Try it: Report the number of lines in the records below that contain the word "equation", and nothing more.

(Source texts of formatted documents)
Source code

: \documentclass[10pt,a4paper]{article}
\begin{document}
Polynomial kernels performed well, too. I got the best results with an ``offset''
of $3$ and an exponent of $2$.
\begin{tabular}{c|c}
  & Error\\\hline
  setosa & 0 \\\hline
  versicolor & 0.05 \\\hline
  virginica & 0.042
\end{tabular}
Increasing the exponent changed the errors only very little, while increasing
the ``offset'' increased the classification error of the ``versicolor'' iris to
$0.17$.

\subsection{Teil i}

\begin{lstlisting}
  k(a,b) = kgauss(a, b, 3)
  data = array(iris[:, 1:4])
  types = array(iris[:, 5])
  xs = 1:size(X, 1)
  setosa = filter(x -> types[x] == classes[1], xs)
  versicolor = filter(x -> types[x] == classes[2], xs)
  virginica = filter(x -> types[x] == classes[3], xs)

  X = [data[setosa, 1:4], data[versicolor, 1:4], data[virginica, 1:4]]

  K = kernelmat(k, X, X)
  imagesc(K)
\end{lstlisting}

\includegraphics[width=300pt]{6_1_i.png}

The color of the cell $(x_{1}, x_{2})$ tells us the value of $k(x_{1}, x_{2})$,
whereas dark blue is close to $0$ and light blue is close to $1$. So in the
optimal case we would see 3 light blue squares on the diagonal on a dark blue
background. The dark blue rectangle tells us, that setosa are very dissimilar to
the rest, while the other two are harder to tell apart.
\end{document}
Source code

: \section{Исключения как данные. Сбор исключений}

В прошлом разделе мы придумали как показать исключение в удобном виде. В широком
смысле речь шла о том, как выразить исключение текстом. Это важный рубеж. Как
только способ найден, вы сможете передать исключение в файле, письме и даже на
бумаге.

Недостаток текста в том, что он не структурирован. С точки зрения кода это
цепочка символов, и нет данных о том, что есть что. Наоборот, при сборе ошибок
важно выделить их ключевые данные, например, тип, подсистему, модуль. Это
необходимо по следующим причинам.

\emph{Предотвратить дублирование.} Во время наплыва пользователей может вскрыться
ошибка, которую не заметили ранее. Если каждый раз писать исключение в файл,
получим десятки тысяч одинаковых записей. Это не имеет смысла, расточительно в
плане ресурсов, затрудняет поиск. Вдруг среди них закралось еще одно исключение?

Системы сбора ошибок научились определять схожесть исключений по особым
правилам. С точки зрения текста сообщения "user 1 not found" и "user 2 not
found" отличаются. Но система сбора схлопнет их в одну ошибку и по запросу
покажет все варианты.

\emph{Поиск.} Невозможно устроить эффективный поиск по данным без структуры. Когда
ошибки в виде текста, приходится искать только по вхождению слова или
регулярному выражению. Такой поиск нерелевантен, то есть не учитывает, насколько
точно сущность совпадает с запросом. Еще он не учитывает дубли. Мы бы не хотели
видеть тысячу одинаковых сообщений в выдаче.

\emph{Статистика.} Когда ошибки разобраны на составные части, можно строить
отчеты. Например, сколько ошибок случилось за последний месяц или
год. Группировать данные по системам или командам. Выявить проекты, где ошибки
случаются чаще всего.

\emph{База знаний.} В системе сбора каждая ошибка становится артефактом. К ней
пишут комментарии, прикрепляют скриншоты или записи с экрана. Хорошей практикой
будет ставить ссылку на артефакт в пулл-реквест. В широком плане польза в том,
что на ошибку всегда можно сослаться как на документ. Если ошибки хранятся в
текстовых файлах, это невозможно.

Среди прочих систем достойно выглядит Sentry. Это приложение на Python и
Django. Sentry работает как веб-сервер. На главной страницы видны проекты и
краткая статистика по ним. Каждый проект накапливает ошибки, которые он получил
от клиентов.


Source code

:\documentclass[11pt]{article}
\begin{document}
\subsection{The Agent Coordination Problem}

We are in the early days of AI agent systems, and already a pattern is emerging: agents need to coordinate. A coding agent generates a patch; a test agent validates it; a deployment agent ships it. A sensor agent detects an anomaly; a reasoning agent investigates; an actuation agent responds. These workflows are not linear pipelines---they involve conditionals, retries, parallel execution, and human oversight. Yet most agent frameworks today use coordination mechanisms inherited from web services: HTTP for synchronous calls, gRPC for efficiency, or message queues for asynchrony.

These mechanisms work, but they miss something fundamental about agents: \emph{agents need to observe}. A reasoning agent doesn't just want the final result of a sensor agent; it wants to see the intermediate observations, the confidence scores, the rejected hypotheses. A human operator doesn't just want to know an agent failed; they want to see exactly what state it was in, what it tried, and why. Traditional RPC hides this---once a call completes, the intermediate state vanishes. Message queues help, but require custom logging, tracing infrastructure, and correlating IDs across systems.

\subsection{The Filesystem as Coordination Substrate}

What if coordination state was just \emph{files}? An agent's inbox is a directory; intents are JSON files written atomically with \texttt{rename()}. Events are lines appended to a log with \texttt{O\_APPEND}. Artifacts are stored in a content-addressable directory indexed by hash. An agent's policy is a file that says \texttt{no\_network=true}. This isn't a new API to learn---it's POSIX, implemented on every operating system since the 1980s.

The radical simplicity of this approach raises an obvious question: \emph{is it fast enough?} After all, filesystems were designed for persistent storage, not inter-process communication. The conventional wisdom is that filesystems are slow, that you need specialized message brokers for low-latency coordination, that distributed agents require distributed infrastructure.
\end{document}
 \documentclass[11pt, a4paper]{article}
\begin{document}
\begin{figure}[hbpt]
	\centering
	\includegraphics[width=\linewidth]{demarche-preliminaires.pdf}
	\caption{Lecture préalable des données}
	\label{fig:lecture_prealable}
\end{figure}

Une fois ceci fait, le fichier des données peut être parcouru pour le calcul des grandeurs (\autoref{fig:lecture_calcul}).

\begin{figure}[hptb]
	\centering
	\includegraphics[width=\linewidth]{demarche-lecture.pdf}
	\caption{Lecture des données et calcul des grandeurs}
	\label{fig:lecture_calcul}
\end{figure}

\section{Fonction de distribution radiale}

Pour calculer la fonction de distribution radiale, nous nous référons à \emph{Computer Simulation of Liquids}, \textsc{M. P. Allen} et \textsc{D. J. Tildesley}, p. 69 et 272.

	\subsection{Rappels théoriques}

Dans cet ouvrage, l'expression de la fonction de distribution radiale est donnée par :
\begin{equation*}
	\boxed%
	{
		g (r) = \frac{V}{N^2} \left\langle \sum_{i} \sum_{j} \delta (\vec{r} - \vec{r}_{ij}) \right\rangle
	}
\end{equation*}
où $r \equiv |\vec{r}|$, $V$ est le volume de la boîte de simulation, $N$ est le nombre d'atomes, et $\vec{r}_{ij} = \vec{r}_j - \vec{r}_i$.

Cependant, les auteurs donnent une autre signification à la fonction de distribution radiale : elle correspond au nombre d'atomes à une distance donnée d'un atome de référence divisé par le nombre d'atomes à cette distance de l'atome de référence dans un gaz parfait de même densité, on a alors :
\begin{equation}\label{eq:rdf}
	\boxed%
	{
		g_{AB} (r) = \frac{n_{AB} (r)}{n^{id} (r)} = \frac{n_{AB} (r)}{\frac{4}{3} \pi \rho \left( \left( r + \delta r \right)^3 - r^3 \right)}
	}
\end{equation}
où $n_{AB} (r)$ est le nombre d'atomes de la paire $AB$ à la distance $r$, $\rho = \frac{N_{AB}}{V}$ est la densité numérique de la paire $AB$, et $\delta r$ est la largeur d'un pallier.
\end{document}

Written answer: 4